The “hollow centre” is a political condition
Canada’s political condition is not irreversible. But it demands a new kind of politics—less managerial and more moral. It is less obsessed with calibration and more concerned with clarity. It is less focused on preserving the centre and more willing to question what the centre even is. And yet, what we receive from the political class is an elaborate choreography of stasis: neoliberal technocrats recycling old programs in a new language, parties posturing as agents of change while promising to keep everything familiar.
This is not a uniquely Canadian failure, but we are particularly adept at hiding it. Our national myths of politeness, stability, and “not being America” allow us to dodge the more profound reckoning with our complicity, colonial foundations, and failure to lead when it matters most.

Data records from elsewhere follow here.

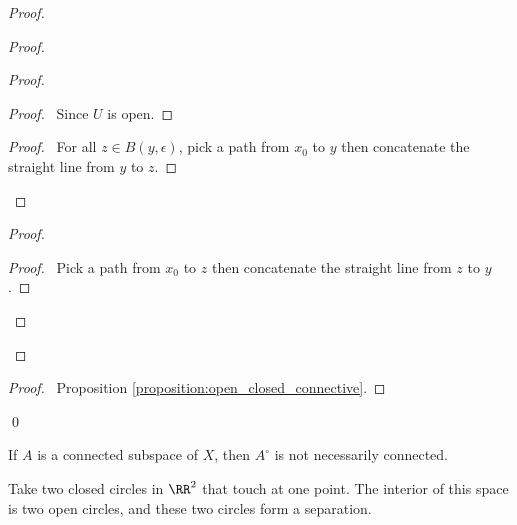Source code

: \begin{proof}
    \pf
    \begin{proof}
        \begin{proof}
            \begin{proof}
                \pf\ Since $U$ is open.
            \end{proof}
            \begin{proof}
                \pf\ For all $z \in B(y, \epsilon)$, pick a path from $x_0$ to $y$ then concatenate the straight line from $y$ to $z$.
            \end{proof}
        \end{proof}
        \begin{proof}
            \begin{proof}
                \pf\ Pick a path from $x_0$ to $z$ then concatenate the straight line from $z$ to $y$.
            \end{proof}
        \end{proof}
    \end{proof}
    \begin{proof}
        \pf\ Proposition \ref{proposition:open_closed_connective}.
    \end{proof}
    \qed
\end{proof}

\begin{example}
    If $A$ is a connected subspace of $X$, then $A^\circ$ is not necessarily connected.

    Take two closed circles in $\RR^2$ that touch at one point. The interior of this space is
    two open circles, and these two circles form a separation.
\end{example}

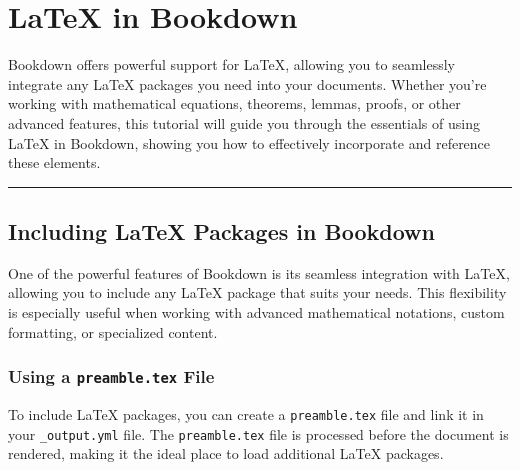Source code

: \documentclass[
]{book}
\theoremstyle{definition}
\theoremstyle{definition}
\theoremstyle{definition}
\theoremstyle{definition}
\theoremstyle{remark}
\begin{document}
\chapter{LaTeX in Bookdown}\label{latex-in-bookdown}

Bookdown offers powerful support for LaTeX, allowing you to seamlessly integrate any LaTeX packages you need into your documents. Whether you're working with mathematical equations, theorems, lemmas, proofs, or other advanced features, this tutorial will guide you through the essentials of using LaTeX in Bookdown, showing you how to effectively incorporate and reference these elements.

\begin{center}\rule{0.5\linewidth}{0.5pt}\end{center}

\section{Including LaTeX Packages in Bookdown}\label{including-latex-packages-in-bookdown}

One of the powerful features of Bookdown is its seamless integration with LaTeX, allowing you to include any LaTeX package that suits your needs. This flexibility is especially useful when working with advanced mathematical notations, custom formatting, or specialized content.

\subsection{\texorpdfstring{Using a \texttt{preamble.tex} File}{Using a preamble.tex File}}\label{using-a-preamble.tex-file}

To include LaTeX packages, you can create a \texttt{preamble.tex} file and link it in your \texttt{\_output.yml} file. The \texttt{preamble.tex} file is processed before the document is rendered, making it the ideal place to load additional LaTeX packages.
\end{document}
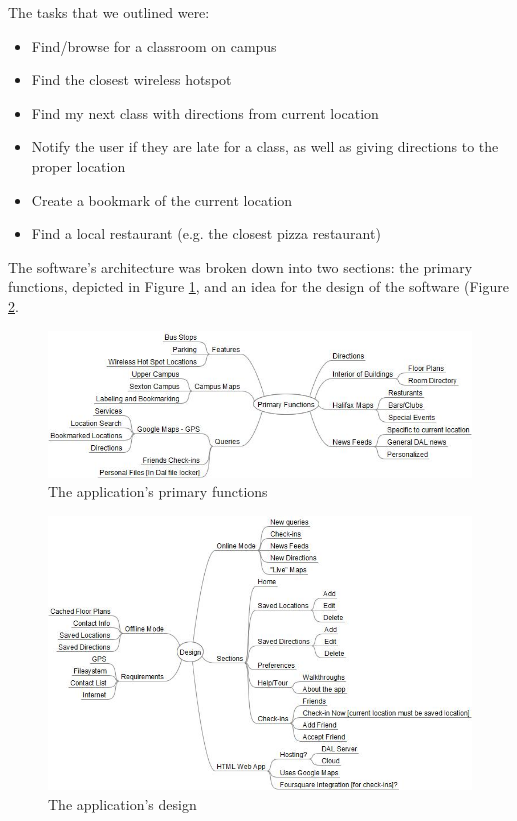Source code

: \documentclass{article}
\begin{document}
The tasks that we outlined were:
\begin{itemize}
\item Find/browse for a classroom on campus
\item Find the closest wireless hotspot
\item Find my next class with directions from current location
\item Notify the user if they are late for a class, as well as giving directions to
the proper location
\item Create a bookmark of the current location
\item Find a local restaurant (e.g. the closest pizza restaurant)
\end{itemize}

The software's architecture was broken down into two sections: the primary
functions, depicted in Figure \ref{fig:functions}, and an idea for the design of
the software (Figure \ref{fig:design}.

\begin{figure}[h!]
\includegraphics[width=\textwidth]{img/Primary-Functions.jpg}
\caption{The application's primary functions}
\label{fig:functions}
\end{figure}

\begin{figure}[h!]
\includegraphics[width=\textwidth]{img/Design.jpg}
\caption{The application's design}
\label{fig:design}
\end{figure}
\end{document}
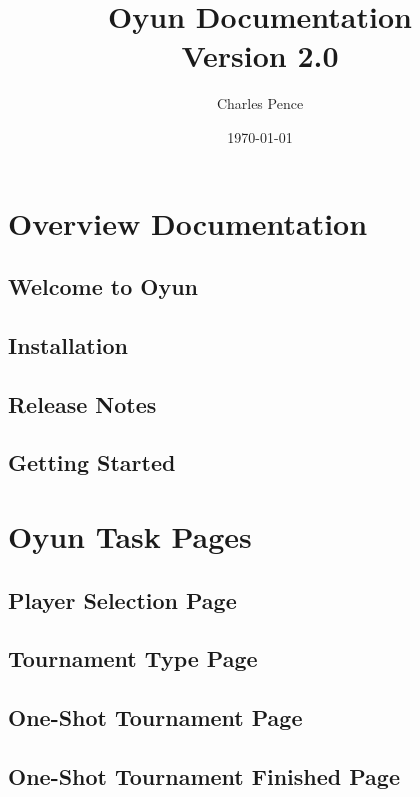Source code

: \documentclass[openany]{book}
\title{Oyun Documentation \\ {\large Version 2.0}}
\author{Charles Pence}
\date{\today}
\begin{document}
\maketitle

\tableofcontents

\part{Overview Documentation}

\chapter{Welcome to Oyun}


\chapter{Installation}


\chapter{Release Notes}


\chapter{Getting Started}


\part{Oyun Task Pages}

\chapter{Player Selection Page}


\chapter{Tournament Type Page}


\chapter{One-Shot Tournament Page}


\chapter{One-Shot Tournament Finished Page}

\end{document}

The “hollow centre” is more than an ideological position—it is a political condition. It is what happens when a country loses faith in its ability to be bold. When its leaders speak in euphemisms, its institutions substitute procedures for purpose. When imagination is treated as a threat rather than a resource.
That means asking more significant questions: Who holds power? What kind of future are we building? And who gets to decide?
The current framing of Canadian elections is fundamentally broken—not because the wrong party is ahead in the polls, but because the political discourse has hollowed out. We are offered choices without change, rhetoric without substance, governance without imagination. The centre holds—but only in the sense that it prevents anything new from being born.
Canada cannot afford another election about nothing, not in a world on fire. The myths are crumbling. If it is willing to shed the safety of centrism and speak with clarity about what it stands for in a fractured world, and if it is willing to stop managing decline and start building futures, the future is up for grabs.
Narendra Pachkhédé is a critic and writer who splits his time between Toronto, London and Geneva.